THE PROBLEM
Return the records in full, with every character preserved.

[Source texts of formatted documents]

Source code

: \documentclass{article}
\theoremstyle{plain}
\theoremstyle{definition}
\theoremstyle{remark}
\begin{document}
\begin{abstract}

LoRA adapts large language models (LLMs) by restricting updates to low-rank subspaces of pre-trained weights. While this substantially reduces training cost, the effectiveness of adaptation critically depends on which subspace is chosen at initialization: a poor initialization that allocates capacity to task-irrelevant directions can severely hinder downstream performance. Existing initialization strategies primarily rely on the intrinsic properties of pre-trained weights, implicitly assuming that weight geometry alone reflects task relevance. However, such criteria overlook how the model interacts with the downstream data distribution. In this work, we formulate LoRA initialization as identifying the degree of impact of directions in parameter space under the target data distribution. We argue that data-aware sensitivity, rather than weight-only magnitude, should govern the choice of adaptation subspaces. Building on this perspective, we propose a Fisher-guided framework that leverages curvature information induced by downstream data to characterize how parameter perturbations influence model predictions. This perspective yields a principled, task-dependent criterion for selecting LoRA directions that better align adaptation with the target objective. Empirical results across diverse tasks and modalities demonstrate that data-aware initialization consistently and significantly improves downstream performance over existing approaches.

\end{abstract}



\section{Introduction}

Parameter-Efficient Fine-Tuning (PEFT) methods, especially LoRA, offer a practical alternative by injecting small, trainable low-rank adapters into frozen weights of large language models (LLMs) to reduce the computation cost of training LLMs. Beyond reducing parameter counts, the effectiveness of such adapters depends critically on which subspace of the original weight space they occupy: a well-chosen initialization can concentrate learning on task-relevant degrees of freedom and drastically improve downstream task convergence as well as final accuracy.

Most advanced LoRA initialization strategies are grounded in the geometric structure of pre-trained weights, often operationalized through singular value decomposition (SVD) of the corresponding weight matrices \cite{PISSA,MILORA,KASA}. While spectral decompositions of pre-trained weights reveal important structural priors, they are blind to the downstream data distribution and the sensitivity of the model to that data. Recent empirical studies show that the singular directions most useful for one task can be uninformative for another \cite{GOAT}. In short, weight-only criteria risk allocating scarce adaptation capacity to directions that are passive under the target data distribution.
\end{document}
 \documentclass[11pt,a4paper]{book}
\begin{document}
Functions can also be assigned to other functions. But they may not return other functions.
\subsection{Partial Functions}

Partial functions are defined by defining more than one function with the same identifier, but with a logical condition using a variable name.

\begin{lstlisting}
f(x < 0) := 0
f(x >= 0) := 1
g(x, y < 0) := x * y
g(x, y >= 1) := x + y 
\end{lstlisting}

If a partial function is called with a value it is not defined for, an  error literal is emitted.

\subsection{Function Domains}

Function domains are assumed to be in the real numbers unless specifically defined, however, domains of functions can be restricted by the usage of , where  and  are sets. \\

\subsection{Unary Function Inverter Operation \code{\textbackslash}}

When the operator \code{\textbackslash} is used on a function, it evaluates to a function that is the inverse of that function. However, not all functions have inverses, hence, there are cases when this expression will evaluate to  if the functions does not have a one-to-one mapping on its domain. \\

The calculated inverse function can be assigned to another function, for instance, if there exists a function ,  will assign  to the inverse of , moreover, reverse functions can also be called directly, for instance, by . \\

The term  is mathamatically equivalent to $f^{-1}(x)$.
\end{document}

RESPONSE FOR THIS EXERCISE
Source code

: \documentclass{article}
\theoremstyle{plain}
\theoremstyle{definition}
\theoremstyle{remark}
\begin{document}
\begin{abstract}

LoRA adapts large language models (LLMs) by restricting updates to low-rank subspaces of pre-trained weights. While this substantially reduces training cost, the effectiveness of adaptation critically depends on which subspace is chosen at initialization: a poor initialization that allocates capacity to task-irrelevant directions can severely hinder downstream performance. Existing initialization strategies primarily rely on the intrinsic properties of pre-trained weights, implicitly assuming that weight geometry alone reflects task relevance. However, such criteria overlook how the model interacts with the downstream data distribution. In this work, we formulate LoRA initialization as identifying the degree of impact of directions in parameter space under the target data distribution. We argue that data-aware sensitivity, rather than weight-only magnitude, should govern the choice of adaptation subspaces. Building on this perspective, we propose a Fisher-guided framework that leverages curvature information induced by downstream data to characterize how parameter perturbations influence model predictions. This perspective yields a principled, task-dependent criterion for selecting LoRA directions that better align adaptation with the target objective. Empirical results across diverse tasks and modalities demonstrate that data-aware initialization consistently and significantly improves downstream performance over existing approaches.

\end{abstract}



\section{Introduction}

Parameter-Efficient Fine-Tuning (PEFT) methods, especially LoRA, offer a practical alternative by injecting small, trainable low-rank adapters into frozen weights of large language models (LLMs) to reduce the computation cost of training LLMs. Beyond reducing parameter counts, the effectiveness of such adapters depends critically on which subspace of the original weight space they occupy: a well-chosen initialization can concentrate learning on task-relevant degrees of freedom and drastically improve downstream task convergence as well as final accuracy.

Most advanced LoRA initialization strategies are grounded in the geometric structure of pre-trained weights, often operationalized through singular value decomposition (SVD) of the corresponding weight matrices \cite{PISSA,MILORA,KASA}. While spectral decompositions of pre-trained weights reveal important structural priors, they are blind to the downstream data distribution and the sensitivity of the model to that data. Recent empirical studies show that the singular directions most useful for one task can be uninformative for another \cite{GOAT}. In short, weight-only criteria risk allocating scarce adaptation capacity to directions that are passive under the target data distribution.
\end{document}
 \documentclass[11pt,a4paper]{book}
\begin{document}
Functions can also be assigned to other functions. But they may not return other functions.
\subsection{Partial Functions}

Partial functions are defined by defining more than one function with the same identifier, but with a logical condition using a variable name.

\begin{lstlisting}
f(x < 0) := 0
f(x >= 0) := 1
g(x, y < 0) := x * y
g(x, y >= 1) := x + y 
\end{lstlisting}

If a partial function is called with a value it is not defined for, an  error literal is emitted.

\subsection{Function Domains}

Function domains are assumed to be in the real numbers unless specifically defined, however, domains of functions can be restricted by the usage of , where  and  are sets. \\

\subsection{Unary Function Inverter Operation \code{\textbackslash}}

When the operator \code{\textbackslash} is used on a function, it evaluates to a function that is the inverse of that function. However, not all functions have inverses, hence, there are cases when this expression will evaluate to  if the functions does not have a one-to-one mapping on its domain. \\

The calculated inverse function can be assigned to another function, for instance, if there exists a function ,  will assign  to the inverse of , moreover, reverse functions can also be called directly, for instance, by . \\

The term  is mathamatically equivalent to $f^{-1}(x)$.
\end{document}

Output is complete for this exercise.